I think I mixed it too loud, but the indistinctness isn't too wrong. Imagine yourself in the cockpit (of the sun ship), the whole ship vibrates with the drones, the machinery is loud and too close for comfort, and the sails, bombarded by beads of light - a million million golden photons- wail as they slice through the air.

I have a fascination for the solar-ship it is true; Sunshine (the film) was simply the generic (FPS) storyline from Event Horizon...except for the ship. The black-hole drive is something else, I have no desire to ever see a black-hole drive!

The metaphor of the solar ship and journey the sun takes through the hours of night is the first 'Book of the Dead' hence -and I don't wish to spoil the plot but you really should have seen the film by now- no one is going to make it back to Earth, alive in -directed by Danny Boyle and written by- Alex Garland's story.

My visualised ship (of the music) isn't heading into doom, the sun-ship has another meaning, it is perfectly possible to cross the impossible but only within the protection of the sun-ship. The solar-ship had two meanings; it is a metaphor for death, but it is also a symbol of infinity -the boat of a million years- but on the other hand, even though it is one of my favorite symbols, I'm not too sure what it means to me yet.

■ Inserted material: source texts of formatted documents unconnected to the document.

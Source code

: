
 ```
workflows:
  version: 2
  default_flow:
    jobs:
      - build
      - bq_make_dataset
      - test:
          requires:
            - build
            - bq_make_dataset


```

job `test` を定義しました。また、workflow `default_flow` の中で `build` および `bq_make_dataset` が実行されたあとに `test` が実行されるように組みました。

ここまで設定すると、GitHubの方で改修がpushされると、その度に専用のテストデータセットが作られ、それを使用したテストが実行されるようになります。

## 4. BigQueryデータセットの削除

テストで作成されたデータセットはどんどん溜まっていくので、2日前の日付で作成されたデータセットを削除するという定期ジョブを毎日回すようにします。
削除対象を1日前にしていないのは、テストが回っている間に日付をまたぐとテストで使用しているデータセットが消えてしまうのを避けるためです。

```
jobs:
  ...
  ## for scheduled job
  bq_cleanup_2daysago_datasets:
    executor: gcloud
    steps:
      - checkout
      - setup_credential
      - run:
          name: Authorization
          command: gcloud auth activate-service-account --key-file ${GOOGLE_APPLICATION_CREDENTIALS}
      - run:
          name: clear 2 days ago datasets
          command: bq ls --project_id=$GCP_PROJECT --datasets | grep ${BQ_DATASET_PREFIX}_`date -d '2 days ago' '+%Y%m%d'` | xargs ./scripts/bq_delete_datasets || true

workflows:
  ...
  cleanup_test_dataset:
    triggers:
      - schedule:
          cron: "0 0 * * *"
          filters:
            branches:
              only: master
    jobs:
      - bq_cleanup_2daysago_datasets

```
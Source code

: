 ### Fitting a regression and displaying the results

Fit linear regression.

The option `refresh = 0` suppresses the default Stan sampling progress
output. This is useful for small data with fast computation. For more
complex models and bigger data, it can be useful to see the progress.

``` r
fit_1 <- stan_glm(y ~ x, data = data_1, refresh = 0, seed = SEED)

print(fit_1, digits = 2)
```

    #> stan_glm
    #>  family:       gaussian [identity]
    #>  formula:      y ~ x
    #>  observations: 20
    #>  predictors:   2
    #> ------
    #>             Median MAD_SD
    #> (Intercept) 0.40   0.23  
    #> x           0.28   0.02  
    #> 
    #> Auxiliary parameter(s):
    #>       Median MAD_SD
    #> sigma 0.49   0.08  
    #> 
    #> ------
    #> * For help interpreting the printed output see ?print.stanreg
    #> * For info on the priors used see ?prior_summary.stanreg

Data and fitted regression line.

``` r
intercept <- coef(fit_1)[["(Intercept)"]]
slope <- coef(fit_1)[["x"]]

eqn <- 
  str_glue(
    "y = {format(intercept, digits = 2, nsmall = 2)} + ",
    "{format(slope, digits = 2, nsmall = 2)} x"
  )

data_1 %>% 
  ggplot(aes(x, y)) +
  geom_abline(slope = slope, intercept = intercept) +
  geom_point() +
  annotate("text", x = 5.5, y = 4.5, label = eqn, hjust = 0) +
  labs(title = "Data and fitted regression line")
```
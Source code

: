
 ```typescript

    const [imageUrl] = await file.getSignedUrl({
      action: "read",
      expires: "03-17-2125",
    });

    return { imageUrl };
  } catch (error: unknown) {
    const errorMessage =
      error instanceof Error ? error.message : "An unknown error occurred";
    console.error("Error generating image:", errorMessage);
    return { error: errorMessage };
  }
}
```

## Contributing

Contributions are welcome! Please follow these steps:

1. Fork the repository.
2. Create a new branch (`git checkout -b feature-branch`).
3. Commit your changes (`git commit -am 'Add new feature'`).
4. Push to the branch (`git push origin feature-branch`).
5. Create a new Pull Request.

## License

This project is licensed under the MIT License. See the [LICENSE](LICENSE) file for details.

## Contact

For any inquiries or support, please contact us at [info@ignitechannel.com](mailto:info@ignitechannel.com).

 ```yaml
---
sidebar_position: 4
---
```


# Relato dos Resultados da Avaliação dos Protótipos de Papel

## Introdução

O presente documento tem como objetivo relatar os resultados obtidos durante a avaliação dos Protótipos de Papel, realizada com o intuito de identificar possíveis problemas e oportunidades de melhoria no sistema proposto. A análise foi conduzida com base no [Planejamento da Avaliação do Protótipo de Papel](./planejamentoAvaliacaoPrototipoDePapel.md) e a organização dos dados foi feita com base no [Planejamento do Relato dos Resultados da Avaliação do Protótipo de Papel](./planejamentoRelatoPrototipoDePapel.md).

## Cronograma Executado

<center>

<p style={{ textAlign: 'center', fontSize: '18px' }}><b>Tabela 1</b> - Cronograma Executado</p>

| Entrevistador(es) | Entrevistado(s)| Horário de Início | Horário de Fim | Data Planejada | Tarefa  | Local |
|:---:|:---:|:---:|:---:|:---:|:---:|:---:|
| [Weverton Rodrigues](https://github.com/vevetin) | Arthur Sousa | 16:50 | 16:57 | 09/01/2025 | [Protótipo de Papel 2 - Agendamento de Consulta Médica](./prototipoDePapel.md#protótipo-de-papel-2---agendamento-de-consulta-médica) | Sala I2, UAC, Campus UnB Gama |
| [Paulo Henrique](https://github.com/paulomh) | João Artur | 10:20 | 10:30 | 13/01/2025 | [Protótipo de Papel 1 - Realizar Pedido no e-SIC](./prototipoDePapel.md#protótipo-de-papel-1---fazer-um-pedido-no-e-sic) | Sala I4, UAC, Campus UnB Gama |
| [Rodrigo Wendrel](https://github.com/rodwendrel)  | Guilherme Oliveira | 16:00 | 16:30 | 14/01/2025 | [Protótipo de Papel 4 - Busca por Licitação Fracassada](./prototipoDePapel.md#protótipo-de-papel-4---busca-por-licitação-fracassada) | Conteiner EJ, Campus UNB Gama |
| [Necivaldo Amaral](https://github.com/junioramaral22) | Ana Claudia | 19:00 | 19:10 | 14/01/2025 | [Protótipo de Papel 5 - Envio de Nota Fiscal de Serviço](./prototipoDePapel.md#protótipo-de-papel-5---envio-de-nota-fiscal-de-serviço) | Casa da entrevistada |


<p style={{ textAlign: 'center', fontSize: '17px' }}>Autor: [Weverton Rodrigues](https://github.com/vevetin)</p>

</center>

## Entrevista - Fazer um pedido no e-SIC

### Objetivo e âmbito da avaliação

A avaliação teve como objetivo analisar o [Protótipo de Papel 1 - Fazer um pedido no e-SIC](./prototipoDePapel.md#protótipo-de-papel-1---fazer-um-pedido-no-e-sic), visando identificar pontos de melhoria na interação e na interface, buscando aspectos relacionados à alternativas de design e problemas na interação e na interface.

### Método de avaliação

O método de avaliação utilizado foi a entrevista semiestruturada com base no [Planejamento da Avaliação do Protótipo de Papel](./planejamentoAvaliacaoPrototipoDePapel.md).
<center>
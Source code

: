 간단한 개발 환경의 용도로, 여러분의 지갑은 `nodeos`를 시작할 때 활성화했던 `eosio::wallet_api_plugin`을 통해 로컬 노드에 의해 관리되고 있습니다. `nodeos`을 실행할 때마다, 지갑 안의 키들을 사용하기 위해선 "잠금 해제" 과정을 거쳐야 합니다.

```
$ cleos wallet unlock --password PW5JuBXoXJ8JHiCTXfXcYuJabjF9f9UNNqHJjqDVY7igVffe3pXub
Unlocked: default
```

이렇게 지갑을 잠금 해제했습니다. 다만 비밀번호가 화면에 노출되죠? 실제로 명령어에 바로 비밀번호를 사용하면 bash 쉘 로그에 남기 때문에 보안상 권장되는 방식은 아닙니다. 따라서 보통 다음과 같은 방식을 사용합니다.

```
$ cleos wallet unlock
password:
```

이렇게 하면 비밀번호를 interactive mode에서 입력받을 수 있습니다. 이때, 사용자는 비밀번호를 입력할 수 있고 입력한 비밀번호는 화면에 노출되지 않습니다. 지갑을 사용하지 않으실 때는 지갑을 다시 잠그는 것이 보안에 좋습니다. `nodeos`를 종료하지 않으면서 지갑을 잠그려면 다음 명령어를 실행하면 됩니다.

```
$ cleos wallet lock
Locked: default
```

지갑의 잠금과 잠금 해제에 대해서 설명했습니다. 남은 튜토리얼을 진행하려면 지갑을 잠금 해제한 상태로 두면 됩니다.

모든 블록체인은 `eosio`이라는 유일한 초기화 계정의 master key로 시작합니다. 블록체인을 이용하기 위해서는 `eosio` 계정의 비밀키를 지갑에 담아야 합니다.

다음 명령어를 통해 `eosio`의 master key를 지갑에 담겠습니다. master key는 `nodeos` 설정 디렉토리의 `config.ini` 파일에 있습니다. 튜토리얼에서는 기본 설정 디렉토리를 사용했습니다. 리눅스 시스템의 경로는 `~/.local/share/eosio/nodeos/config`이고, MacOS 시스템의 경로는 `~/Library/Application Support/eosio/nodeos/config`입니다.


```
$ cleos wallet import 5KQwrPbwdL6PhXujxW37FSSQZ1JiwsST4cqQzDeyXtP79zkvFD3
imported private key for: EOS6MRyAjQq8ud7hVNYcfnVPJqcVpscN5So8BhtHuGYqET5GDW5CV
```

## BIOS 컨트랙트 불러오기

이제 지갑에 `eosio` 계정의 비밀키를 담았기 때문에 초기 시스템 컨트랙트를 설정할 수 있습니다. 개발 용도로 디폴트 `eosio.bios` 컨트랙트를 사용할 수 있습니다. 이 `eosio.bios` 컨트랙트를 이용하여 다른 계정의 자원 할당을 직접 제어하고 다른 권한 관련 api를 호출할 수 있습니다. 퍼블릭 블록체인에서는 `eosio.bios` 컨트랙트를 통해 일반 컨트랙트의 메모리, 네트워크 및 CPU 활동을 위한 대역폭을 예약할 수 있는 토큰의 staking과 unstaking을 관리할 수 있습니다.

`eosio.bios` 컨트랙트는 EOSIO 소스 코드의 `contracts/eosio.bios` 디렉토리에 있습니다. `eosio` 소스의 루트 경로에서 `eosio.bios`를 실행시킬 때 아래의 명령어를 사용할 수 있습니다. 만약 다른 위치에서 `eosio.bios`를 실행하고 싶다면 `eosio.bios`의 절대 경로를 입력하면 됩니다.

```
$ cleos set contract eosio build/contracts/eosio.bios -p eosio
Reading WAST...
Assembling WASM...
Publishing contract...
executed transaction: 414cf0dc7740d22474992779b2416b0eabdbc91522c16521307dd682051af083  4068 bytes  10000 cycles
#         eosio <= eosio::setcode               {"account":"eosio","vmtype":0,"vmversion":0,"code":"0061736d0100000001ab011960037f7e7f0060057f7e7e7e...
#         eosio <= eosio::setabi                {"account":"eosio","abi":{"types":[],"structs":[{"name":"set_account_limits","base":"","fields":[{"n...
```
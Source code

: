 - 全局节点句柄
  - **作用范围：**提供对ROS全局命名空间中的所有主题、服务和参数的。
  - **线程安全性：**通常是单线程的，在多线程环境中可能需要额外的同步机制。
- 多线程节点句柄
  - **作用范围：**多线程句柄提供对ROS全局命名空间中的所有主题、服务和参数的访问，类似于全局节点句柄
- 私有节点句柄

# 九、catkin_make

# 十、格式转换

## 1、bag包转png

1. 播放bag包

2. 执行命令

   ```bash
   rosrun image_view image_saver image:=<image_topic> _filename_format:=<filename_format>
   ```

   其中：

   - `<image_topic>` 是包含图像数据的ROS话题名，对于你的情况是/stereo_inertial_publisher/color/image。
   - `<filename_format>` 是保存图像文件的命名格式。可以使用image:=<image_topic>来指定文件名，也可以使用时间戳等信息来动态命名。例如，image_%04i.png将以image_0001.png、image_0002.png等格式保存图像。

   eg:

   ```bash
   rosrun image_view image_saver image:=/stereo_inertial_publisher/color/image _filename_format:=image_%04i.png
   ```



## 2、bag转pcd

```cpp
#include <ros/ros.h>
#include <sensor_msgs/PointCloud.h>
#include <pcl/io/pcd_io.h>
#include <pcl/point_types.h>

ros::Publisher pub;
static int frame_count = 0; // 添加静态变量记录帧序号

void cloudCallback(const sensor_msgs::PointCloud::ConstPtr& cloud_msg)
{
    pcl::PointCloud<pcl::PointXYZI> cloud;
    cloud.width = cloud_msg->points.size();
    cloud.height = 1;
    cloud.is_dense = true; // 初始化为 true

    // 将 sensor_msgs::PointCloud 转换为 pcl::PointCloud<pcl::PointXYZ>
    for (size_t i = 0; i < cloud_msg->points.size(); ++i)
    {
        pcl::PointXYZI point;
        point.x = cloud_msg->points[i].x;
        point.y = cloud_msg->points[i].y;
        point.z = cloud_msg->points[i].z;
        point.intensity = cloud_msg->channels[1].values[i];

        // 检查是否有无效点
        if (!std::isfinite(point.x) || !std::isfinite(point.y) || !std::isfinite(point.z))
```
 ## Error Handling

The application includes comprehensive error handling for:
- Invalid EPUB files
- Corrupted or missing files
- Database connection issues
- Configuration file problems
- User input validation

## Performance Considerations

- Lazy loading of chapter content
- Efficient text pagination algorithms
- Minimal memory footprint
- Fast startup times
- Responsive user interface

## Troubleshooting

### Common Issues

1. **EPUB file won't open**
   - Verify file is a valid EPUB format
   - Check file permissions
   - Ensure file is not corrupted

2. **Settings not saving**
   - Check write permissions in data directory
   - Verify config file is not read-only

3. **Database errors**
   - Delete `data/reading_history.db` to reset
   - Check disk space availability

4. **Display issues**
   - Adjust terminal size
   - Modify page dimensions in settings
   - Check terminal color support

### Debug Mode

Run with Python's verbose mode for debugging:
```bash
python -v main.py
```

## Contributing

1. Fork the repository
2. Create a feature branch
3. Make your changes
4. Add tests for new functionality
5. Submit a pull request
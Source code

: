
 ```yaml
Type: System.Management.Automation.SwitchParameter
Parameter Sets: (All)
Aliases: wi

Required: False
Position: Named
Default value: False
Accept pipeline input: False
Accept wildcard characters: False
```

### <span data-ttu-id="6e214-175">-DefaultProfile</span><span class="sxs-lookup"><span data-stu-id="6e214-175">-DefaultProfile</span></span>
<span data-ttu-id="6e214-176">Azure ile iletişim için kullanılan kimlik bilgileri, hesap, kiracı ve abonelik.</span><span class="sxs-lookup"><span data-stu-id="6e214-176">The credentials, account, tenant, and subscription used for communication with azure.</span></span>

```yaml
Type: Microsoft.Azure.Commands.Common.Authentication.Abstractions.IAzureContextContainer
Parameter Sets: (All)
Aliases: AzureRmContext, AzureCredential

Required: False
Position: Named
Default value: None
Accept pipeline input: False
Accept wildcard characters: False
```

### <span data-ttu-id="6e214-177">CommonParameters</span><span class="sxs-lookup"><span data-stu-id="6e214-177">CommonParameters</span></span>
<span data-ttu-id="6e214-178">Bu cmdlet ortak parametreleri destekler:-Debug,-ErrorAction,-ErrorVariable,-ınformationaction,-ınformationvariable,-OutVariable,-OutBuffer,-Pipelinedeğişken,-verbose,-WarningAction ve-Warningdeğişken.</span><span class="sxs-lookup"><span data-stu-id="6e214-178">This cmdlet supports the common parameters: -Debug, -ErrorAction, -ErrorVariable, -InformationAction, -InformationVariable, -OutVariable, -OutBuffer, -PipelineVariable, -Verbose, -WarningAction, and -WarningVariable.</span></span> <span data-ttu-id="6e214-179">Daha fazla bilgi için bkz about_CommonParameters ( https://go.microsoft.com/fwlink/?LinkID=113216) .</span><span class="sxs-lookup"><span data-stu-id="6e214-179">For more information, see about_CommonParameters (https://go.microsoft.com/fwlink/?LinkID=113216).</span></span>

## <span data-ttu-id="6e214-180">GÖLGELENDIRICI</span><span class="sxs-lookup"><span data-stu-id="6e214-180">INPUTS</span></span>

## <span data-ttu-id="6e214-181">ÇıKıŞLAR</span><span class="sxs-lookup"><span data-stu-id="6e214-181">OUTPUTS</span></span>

Walter Berkert continues to depress me, perhaps that's why I'm thinking of the sun-ship!

See I hate to have to agree with him, Berkert I mean. But on the other hand his thesis does make sense and fits in with another insight, this time from Peter Bishop (Dreams of Power:Tibetan Buddhism and the Western Imagination) about 'the missing father'. I think that one of the mythic strands that binds people to Tibetan Buddhism is the Lama as an ideal(ized) father figure. Nothing amazing there, after all priests are addressed as father. The difference between a priest of the Christian religion and a Lama is that the symbol of the Lama has not been corrupted by too much information (crusades, massacres of the Cathars, the Inquisition, pedophilia...) and Tibetan Buddhism is a practical religion with very obscure texts. Obscure texts help, the religious education we got at school and the banality of church services were eclipsed by the brilliance of common sense!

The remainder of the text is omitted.